その蒙古の第一回の襲来、文永の役は文永十一年(1274)秋のことだ。日蓮が佐渡から解放されたのはその年の三月。四月には北条政権の要人と会談し、蒙古問題について諮問された。日蓮は他宗を退けて法華経のみに帰依することを要求したため、会談は決裂。失意の日蓮は北条幕府を見限って身延に避難した。日蓮が身延山に入って間もなく、蒙古の艦隊が九州に攻め寄せてきた。文永の役である。

「撰時抄」は、文永の役の翌年に書かれている。だから全編、蒙古への並々ならぬ強い意識に支えられている。日蓮は蒙古襲来を、法華経が予想した末法の大災厄の到来ととらえた。法華経は、末法の時にこそ、法華経流布の意義が決定的に高まると予言したのだったが、日蓮は、いまこそその時期だと判断してこの書を書いたのである。「撰時抄」という題名は、そうした危機意識を反映した言葉である。法華経を流布するに時期を選ぶ、いまこそその時期である、という意味を込めた言葉である。

こういうわけであるから、この書はかなりプロパガンダ性が高い書である。蒙古が攻めてきたのは、北条幕府が日蓮の言葉に従わず、法華経を軽んじたためである。日本国が蒙古の脅威から逃れるためには、国全体を挙げて法華経に帰依しなかればならない。でなければ、蒙古は再び日本を襲うに違いない、そういった危機意識が強く伝わってくる書き方になっている。

日蓮の法華経へ帰依する心は、年齢を経るにしたがっていや増しに深まってきていた。法華教の行者としての自覚を持って出発した日蓮は、やがて上行菩薩の自覚を持つようになり、ついには日本国全体の導師としての自覚を持つにいたった。いまや日蓮は、「閻浮第一の者」であり、「日本国の棟梁」である。「その日蓮を失うは日本国の柱を倒すなり」。その日蓮が声をからして法華経を説くのであるから、日本国の衆生はその声を聴くべきである。むつかしいことを言っているわけではない、日蓮はただ「南無妙法蓮華経」の七文字を称名することを勧めるばかりである。この七文字を称名することで、法華経に帰依しているとみなされるのだ。

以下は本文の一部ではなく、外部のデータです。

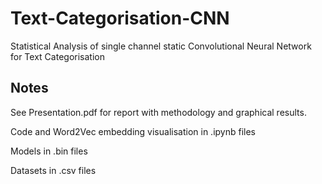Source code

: # Text-Categorisation-CNN
Statistical Analysis of single channel static Convolutional Neural Network for Text Categorisation

## Notes

See Presentation.pdf for report with methodology and graphical results. 

Code and Word2Vec embedding visualisation in .ipynb files

Models in .bin files

Datasets in .csv files
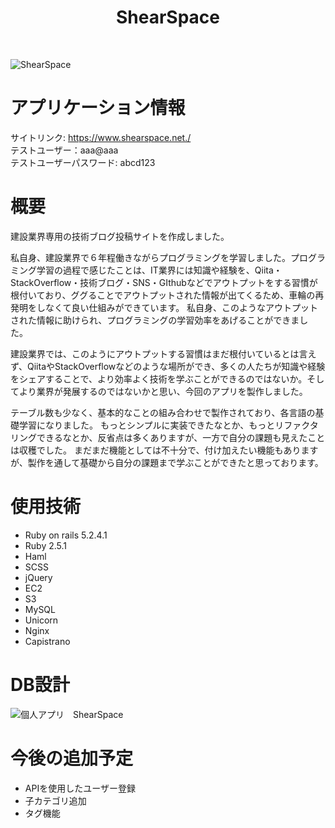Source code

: <h1 align="center">ShearSpace</h1>
</br>

![ShearSpace](https://i.gyazo.com/f17c3b991854b0faf633f733ba9cdca9.png)


# アプリケーション情報
サイトリンク:
<a href="https://www.shearspace.net./" target="'_blank'">https://www.shearspace.net./</a></br>
テストユーザー：aaa@aaa</br>
テストユーザーパスワード: abcd123    

# 概要
建設業界専用の技術ブログ投稿サイトを作成しました。

私自身、建設業界で６年程働きながらプログラミングを学習しました。プログラミング学習の過程で感じたことは、IT業界には知識や経験を、Qiita・StackOverflow・技術ブログ・SNS・GIthubなどでアウトプットをする習慣が根付いており、ググることでアウトプットされた情報が出てくるため、車輪の再発明をしなくて良い仕組みができています。
私自身、このようなアウトプットされた情報に助けられ、プログラミングの学習効率をあげることができました。

建設業界では、このようにアウトプットする習慣はまだ根付いているとは言えず、QiitaやStackOverflowなどのような場所ができ、多くの人たちが知識や経験をシェアすることで、より効率よく技術を学ぶことができるのではないか。そしてより業界が発展するのではないかと思い、今回のアプリを製作しました。

テーブル数も少なく、基本的なことの組み合わせで製作されており、各言語の基礎学習になりました。
もっとシンプルに実装できたなとか、もっとリファクタリングできるなとか、反省点は多くありますが、一方で自分の課題も見えたことは収穫でした。
まだまだ機能としては不十分で、付け加えたい機能もありますが、製作を通して基礎から自分の課題まで学ぶことができたと思っております。

# 使用技術
- Ruby on rails 5.2.4.1
- Ruby 2.5.1
- Haml
- SCSS
- jQuery
- EC2
- S3
- MySQL
- Unicorn
- Nginx
- Capistrano

# DB設計
![個人アプリ　ShearSpace](https://user-images.githubusercontent.com/57956439/78368926-5fa54b80-75ff-11ea-97eb-b9c42e72f776.png)

# 今後の追加予定
- APIを使用したユーザー登録
- 子カテゴリ追加
- タグ機能

​
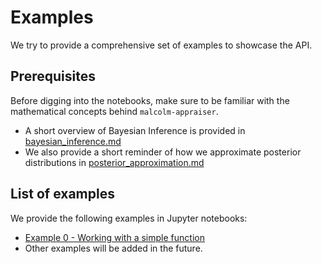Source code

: # Examples

We try to provide a comprehensive set of examples to showcase the API.

## Prerequisites

Before digging into the notebooks, make sure to be familiar with the mathematical concepts behind `malcolm-appraiser`.

- A short overview of Bayesian Inference is provided in [bayesian_inference.md](./bayesian_inference.md)
- We also provide a short reminder of how we approximate posterior distributions in [posterior_approximation.md](./posterior_approximation.md)

## List of examples

We provide the following examples in Jupyter notebooks:

- [Example 0 - Working with a simple function](./simple_function.ipynb)
- Other examples will be added in the future.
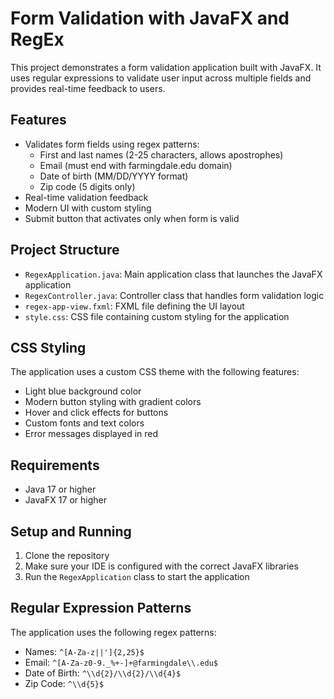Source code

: # Form Validation with JavaFX and RegEx

This project demonstrates a form validation application built with JavaFX. It uses regular expressions to validate user input across multiple fields and provides real-time feedback to users.

## Features

- Validates form fields using regex patterns:
  - First and last names (2-25 characters, allows apostrophes)
  - Email (must end with farmingdale.edu domain)
  - Date of birth (MM/DD/YYYY format)
  - Zip code (5 digits only)
- Real-time validation feedback
- Modern UI with custom styling
- Submit button that activates only when form is valid

## Project Structure

- `RegexApplication.java`: Main application class that launches the JavaFX application
- `RegexController.java`: Controller class that handles form validation logic
- `regex-app-view.fxml`: FXML file defining the UI layout
- `style.css`: CSS file containing custom styling for the application

## CSS Styling

The application uses a custom CSS theme with the following features:
- Light blue background color
- Modern button styling with gradient colors
- Hover and click effects for buttons
- Custom fonts and text colors
- Error messages displayed in red

## Requirements

- Java 17 or higher
- JavaFX 17 or higher

## Setup and Running

1. Clone the repository
2. Make sure your IDE is configured with the correct JavaFX libraries
3. Run the `RegexApplication` class to start the application

## Regular Expression Patterns

The application uses the following regex patterns:
- Names: `^[A-Za-z||']{2,25}$`
- Email: `^[A-Za-z0-9._%+-]+@farmingdale\\.edu$`
- Date of Birth: `^\\d{2}/\\d{2}/\\d{4}$`
- Zip Code: `^\\d{5}$`
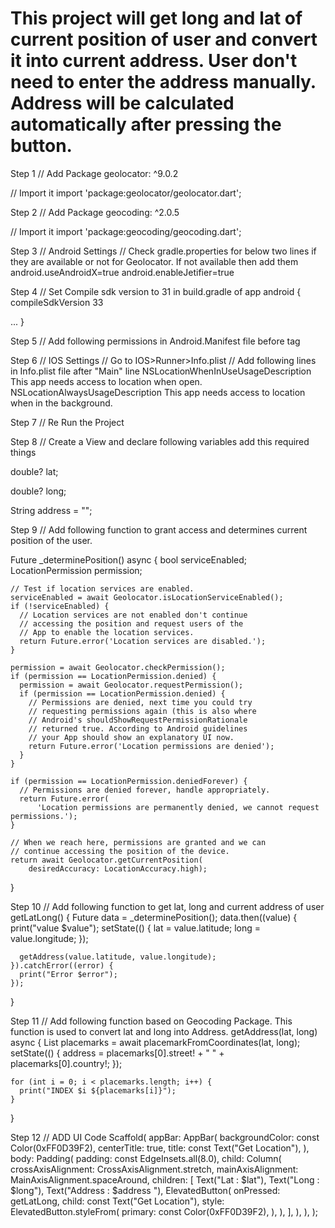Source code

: # This project will get long and lat of current position of user and convert it into current address. User don't need to enter the address manually. Address will be calculated automatically after pressing the button.


Step 1
// Add Package
geolocator: ^9.0.2


// Import it
import 'package:geolocator/geolocator.dart';

Step 2
// Add Package
geocoding: ^2.0.5



// Import it
import 'package:geocoding/geocoding.dart';


Step 3
// Android Settings
// Check gradle.properties for below two lines if they are available or not for Geolocator. If not available then add them
android.useAndroidX=true
android.enableJetifier=true


Step 4
// Set Compile sdk version to 31 in build.gradle of app
android {
  compileSdkVersion 33

  ...
}


Step 5
// Add following permissions in Android.Manifest file before <application /> tag
<uses-permission android:name="android.permission.ACCESS_FINE_LOCATION" />
<uses-permission android:name="android.permission.ACCESS_COARSE_LOCATION" />
<uses-permission android:name="android.permission.ACCESS_BACKGROUND_LOCATION" />


Step 6
// IOS Settings
// Go to IOS>Runner>Info.plist
// Add following lines in Info.plist file after "<string>Main</string>" line
<key>NSLocationWhenInUseUsageDescription</key>
<string>This app needs access to location when open.</string>
<key>NSLocationAlwaysUsageDescription</key>
<string>This app needs access to location when in the background.</string>



Step 7
// Re Run the Project



Step 8
// Create a View and declare following variables
add this required things

  double? lat;

  double? long;

  String address = "";



Step 9
// Add following function to grant access and determines current position of the user.

Future<Position> _determinePosition() async {
    bool serviceEnabled;
    LocationPermission permission;

    // Test if location services are enabled.
    serviceEnabled = await Geolocator.isLocationServiceEnabled();
    if (!serviceEnabled) {
      // Location services are not enabled don't continue
      // accessing the position and request users of the
      // App to enable the location services.
      return Future.error('Location services are disabled.');
    }

    permission = await Geolocator.checkPermission();
    if (permission == LocationPermission.denied) {
      permission = await Geolocator.requestPermission();
      if (permission == LocationPermission.denied) {
        // Permissions are denied, next time you could try
        // requesting permissions again (this is also where
        // Android's shouldShowRequestPermissionRationale
        // returned true. According to Android guidelines
        // your App should show an explanatory UI now.
        return Future.error('Location permissions are denied');
      }
    }

    if (permission == LocationPermission.deniedForever) {
      // Permissions are denied forever, handle appropriately.
      return Future.error(
          'Location permissions are permanently denied, we cannot request permissions.');
    }

    // When we reach here, permissions are granted and we can
    // continue accessing the position of the device.
    return await Geolocator.getCurrentPosition(
        desiredAccuracy: LocationAccuracy.high);
  }




Step 10
// Add following function to get lat, long and current address of user
  getLatLong() {
    Future<Position> data = _determinePosition();
    data.then((value) {
      print("value $value");
      setState(() {
        lat = value.latitude;
        long = value.longitude;
      });

      getAddress(value.latitude, value.longitude);
    }).catchError((error) {
      print("Error $error");
    });
  }



Step 11
// Add following function based on Geocoding Package. This function is used to convert lat and long into Address.
  getAddress(lat, long) async {
    List<Placemark> placemarks = await placemarkFromCoordinates(lat, long);
    setState(() {
      address = placemarks[0].street! + " " + placemarks[0].country!;
    });

    for (int i = 0; i < placemarks.length; i++) {
      print("INDEX $i ${placemarks[i]}");
    }
  }




Step 12
// ADD UI Code
Scaffold(
      appBar: AppBar(
        backgroundColor: const Color(0xFF0D39F2),
        centerTitle: true,
        title: const Text("Get Location"),
      ),
      body: Padding(
        padding: const EdgeInsets.all(8.0),
        child: Column(
          crossAxisAlignment: CrossAxisAlignment.stretch,
          mainAxisAlignment: MainAxisAlignment.spaceAround,
          children: [
            Text("Lat : $lat"),
            Text("Long : $long"),
            Text("Address : $address "),
            ElevatedButton(
              onPressed: getLatLong,
              child: const Text("Get Location"),
              style: ElevatedButton.styleFrom(
                primary: const Color(0xFF0D39F2),
              ),
            ),
          ],
        ),
      ),
    );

日蓮はまた、「当世日本国の智人等は衆星の如し、日蓮は満月の如し」ともいって、日蓮こそが法華経のいう菩薩として、日本国の衆生をことごとく救済するのだと言っているのだが、その法華経の教えの具体的な内容は、ここではほとんど触れられていない。日蓮は、宗教仲間を相手にするときには、法華経が他経にすぐれている所以をことこまかく説明するが、一般の衆生を相手にするときは、「南無妙法蓮華経」の題目を唱えるよう勧めることに専念している。そこはおそらく、「南無阿弥陀仏」の六字の名号で衆生の心を勝ち取った念仏のやり方にならったのだと思う。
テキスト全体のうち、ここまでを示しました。